Art installation by Zak Ové

Invisible Man and the Masque of Blackness (sometimes titled Black and Blue: The Invisible Men and the Masque of Blackness) was an art installation by Zak Ové that has been installed in several major cities. It features 40 (or sometimes 80) identical statues, each weighing approximately 300 lbs.

Ové first installed the work in the courtyard of Somerset House in London, as part of the 2016 edition of the contemporary African art fair 1:54. He intended it as "a rebuke" to Ben Jonson's plays The Masque of Blackness and The Masque of Beauty, performed at Somerset House in 1605 and 1608, starring the queen consort Anne of Denmark and other performers in blackface. Ové was inspired by a meter-tall wooden sculpture his father, Horace Ové, obtained in Kenya in the early 1970s, and attempted to create "a work that spoke about Africa's diaspora, what it is to be an African born away from the continent" by replicating and enlarging the figure into a group of massive graphite sculptures, "almost as a tribe out of context."

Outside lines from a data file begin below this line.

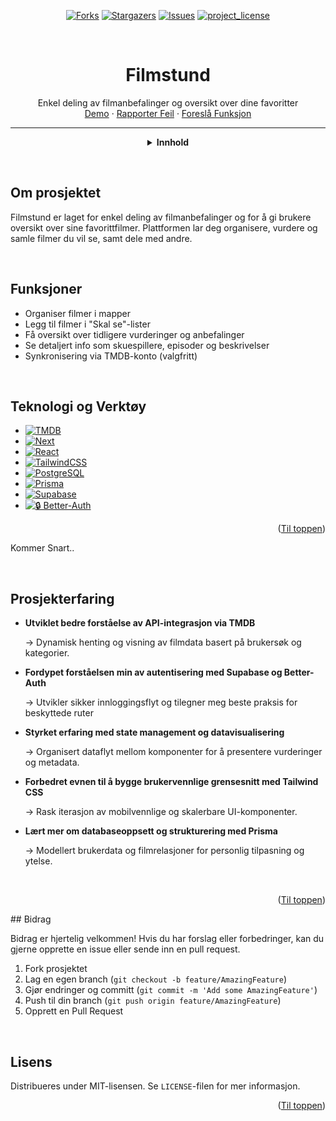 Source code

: <a id="readme-top"></a>

<!-- PROJECT SHIELDS -->
<!--
*** I'm using markdown "reference style" links for readability.
*** Reference links are enclosed in brackets [ ] instead of parentheses ( ).
*** See the bottom of this document for the declaration of the reference variables
*** for contributors-url, forks-url, etc. This is an optional, concise syntax you may use.
*** https://www.markdownguide.org/basic-syntax/#reference-style-links
-->

<!-- [![Contributors][contributors-shield]][contributors-url] -->
<center>

[![Forks][forks-shield]][forks-url]
[![Stargazers][stars-shield]][stars-url]
[![Issues][issues-shield]][issues-url]
[![project_license][license-shield]][license-url]

<!-- [![LinkedIn][linkedin-shield]][linkedin-url] -->

</center>

<br />

<!-- TITLE & QUICK LINKS -->
<div align="center">
  <h1 align="center">Filmstund</h1>

  <p align="center">
    Enkel deling av filmanbefalinger og oversikt over dine favoritter
    <br />
    <a href="https://github.com/byEnok/Filmstund">Demo</a>
    &middot;
    <a href="https://github.com/byEnok/Filmstund/issues/new?labels=bug&template=bug-report---.md">Rapporter Feil</a>
    &middot;
    <a href="https://github.com/byEnok/Filmstund/issues/new?labels=enhancement&template=feature-request---.md">Foreslå Funksjon</a>
  </p>
</div>

---

<!-- README CONTENT -->
<center>
  <details>
  <summary><strong>Innhold</strong></summary>
    <ol style="list-style-position: outside; padding-left: 50%; inline-block; text-align: left;">
        <li><a href="#om-prosjektet">Om prosjektet</a></li>
        <li><a href="#funksjoner">Funksjoner</a></li>
        <li><a href="#teknologi-og-verktøy">Teknologi og Verktøy</a></li>
        <li><a href="#status">Status</a></li>
        <li><a href="#skjermbilder">Skjermbilder</a></li>
        <li><a href="#prosjekterfaring">Prosjekterfaring</a></li>
        <li><a href="#bidrag">Bidrag</a></li>
        <li><a href="#lisens">Lisens</a></li>
    </ol>
  </details>
</center>

&nbsp;

## Om prosjektet

Filmstund er laget for enkel deling av filmanbefalinger og for å gi brukere oversikt over sine favorittfilmer. Plattformen lar deg organisere, vurdere og samle filmer du vil se, samt dele med andre.

&nbsp;

## Funksjoner

- Organiser filmer i mapper
- Legg til filmer i "Skal se"-lister
- Få oversikt over tidligere vurderinger og anbefalinger
- Se detaljert info som skuespillere, episoder og beskrivelser
- Synkronisering via TMDB-konto (valgfritt)

&nbsp;

## Teknologi og Verktøy

- [![TMDB]][TMDB-url]
- [![Next][Next.js]][Next-url]
- [![React][React.js]][React-url]
- [![TailwindCSS][TailwindCSS]][Tailwind-url]
- [![PostgreSQL][PostgreSQL]][PostgreSQL-url]
- [![Prisma][Prisma]][Prisma-url]
- [![Supabase][Supabase]][Supabase-url]
- [![🔒 Better-Auth](https://img.shields.io/badge/🔒%20Better--Auth-000000?style=for-the-badge&logoColor=white)](https://www.better-auth.com/)
<p align="right">(<a href="#readme-top">Til toppen</a>)</p>
<!-- - **TMDB API**
  For tilgang til all film- og brukerdata, som "skal se"-lister, vurderinger osv.

- **Next.js**
  For skalerbare prosjekter med enkel routing, server-side logikk og SEO.

- **Tailwind CSS**
  Brukes for effektiv og responsiv styling

- **PostgreSQL via Prisma**
  Enkel databasehåndtering og kraftig ORM for skalering og relasjoner. -->

&nbsp;

## Status

Under aktiv utvikling. Live Demo kommer snart.

&nbsp;

## Skjermbilder

<!-- ### - Populære Filmer -->

Kommer Snart..

<!-- ### - Filmliste og kategorier

Kommer Snart.. -->

&nbsp;

## Prosjekterfaring

- **Utviklet bedre forståelse av API-integrasjon via TMDB**

  → Dynamisk henting og visning av filmdata basert på brukersøk og kategorier.

- **Fordypet forståelsen min av autentisering med Supabase og Better-Auth**

  → Utvikler sikker innloggingsflyt og tilegner meg beste praksis for beskyttede ruter

- **Styrket erfaring med state management og datavisualisering**

  → Organisert dataflyt mellom komponenter for å presentere vurderinger og metadata.

- **Forbedret evnen til å bygge brukervennlige grensesnitt med Tailwind CSS**

  → Rask iterasjon av mobilvennlige og skalerbare UI-komponenter.

- **Lært mer om databaseoppsett og strukturering med Prisma**

  → Modellert brukerdata og filmrelasjoner for personlig tilpasning og ytelse.

&nbsp;

<p align="right">(<a href="#readme-top">Til toppen</a>)</p>
## Bidrag

Bidrag er hjertelig velkommen! Hvis du har forslag eller forbedringer, kan du gjerne opprette en issue eller sende inn en pull request.

1. Fork prosjektet
2. Lag en egen branch (`git checkout -b feature/AmazingFeature`)
3. Gjør endringer og committ (`git commit -m 'Add some AmazingFeature'`)
4. Push til din branch (`git push origin feature/AmazingFeature`)
5. Opprett en Pull Request

&nbsp;

## Lisens

Distribueres under MIT-lisensen. Se `LICENSE`-filen for mer informasjon.

<p align="right">(<a href="#readme-top">Til toppen</a>)</p>

<!-- MARKDOWN LINKS & IMAGES -->

<!-- GITHUB STATS  -->

[contributors-shield]: https://img.shields.io/github/contributors/byEnok/Filmstund.svg?style=for-the-badge
[contributors-url]: https://github.com/byEnok/Filmstund/graphs/contributors
[forks-shield]: https://img.shields.io/github/forks/byEnok/Filmstund.svg?style=for-the-badge
[forks-url]: https://github.com/byEnok/Filmstund/network/members
[stars-shield]: https://img.shields.io/github/stars/byEnok/Filmstund.svg?style=for-the-badge
[stars-url]: https://github.com/byEnok/Filmstund/stargazers
[issues-shield]: https://img.shields.io/github/issues/byEnok/Filmstund.svg?style=for-the-badge
[issues-url]: https://github.com/byEnok/Filmstund/issues
[license-shield]: https://img.shields.io/github/license/byEnok/Filmstund.svg?style=for-the-badge&color=708090
[license-url]: https://github.com/byEnok/Filmstund/blob/main/LICENSE

<!-- TECH STACK -->

[TMDB]: https://img.shields.io/badge/TMDB%20-%20API%20-%200DB5D2?logo=themoviedatabase&logoColor=0eb5df&logoSize=auto&label=The%20Movie%20Database&labelColor=043a67&color=0eb5df
[TMDB-url]: https://www.themoviedb.org/
[Next.js]: https://img.shields.io/badge/next.js-000000?style=for-the-badge&logo=nextdotjs&logoColor=white
[Next-url]: https://nextjs.org/
[React.js]: https://img.shields.io/badge/React-20232A?style=for-the-badge&logo=react&logoColor=61DAFB
[React-url]: https://reactjs.org/
[TailwindCSS]: https://img.shields.io/badge/TailwindCSS-06B6D4?style=for-the-badge&logo=tailwindcss&logoColor=white
[Tailwind-url]: https://tailwindcss.com/
[PostgreSQL]: https://img.shields.io/badge/PostgreSQL-4169E1?style=for-the-badge&logo=postgresql&logoColor=white
[PostgreSQL-url]: https://www.postgresql.org/
[Prisma]: https://img.shields.io/badge/Prisma-2D3748?style=for-the-badge&logo=prisma&logoColor=white
[Prisma-url]: https://www.prisma.io/
[Supabase]: https://img.shields.io/badge/Supabase-3ECF8E?style=for-the-badge&logo=supabase&logoColor=white
[Supabase-url]: https://supabase.com/
[Better-Auth-url]: https://www.better-auth.com/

The work was then installed elsewhere in England, at Yorkshire Sculpture Park from April 2017 - June 2018, doubling the number of figures to eighty. In July 2018, it traveled abroad to stand outside San Francisco City Hall in Civic Center, San Francisco, in the U.S. state of California, remaining until November 2018. A 40-figure version was installed at the New Art Centre in East Winterslow, Wiltshire, England in June 2019. From July – November 2019, it was installed in the B. Gerald Cantor Sculpture Garden of the Los Angeles County Museum of Art in Los Angeles, interspersed with several bronzes by the 19th-century French sculptor Auguste Rodin.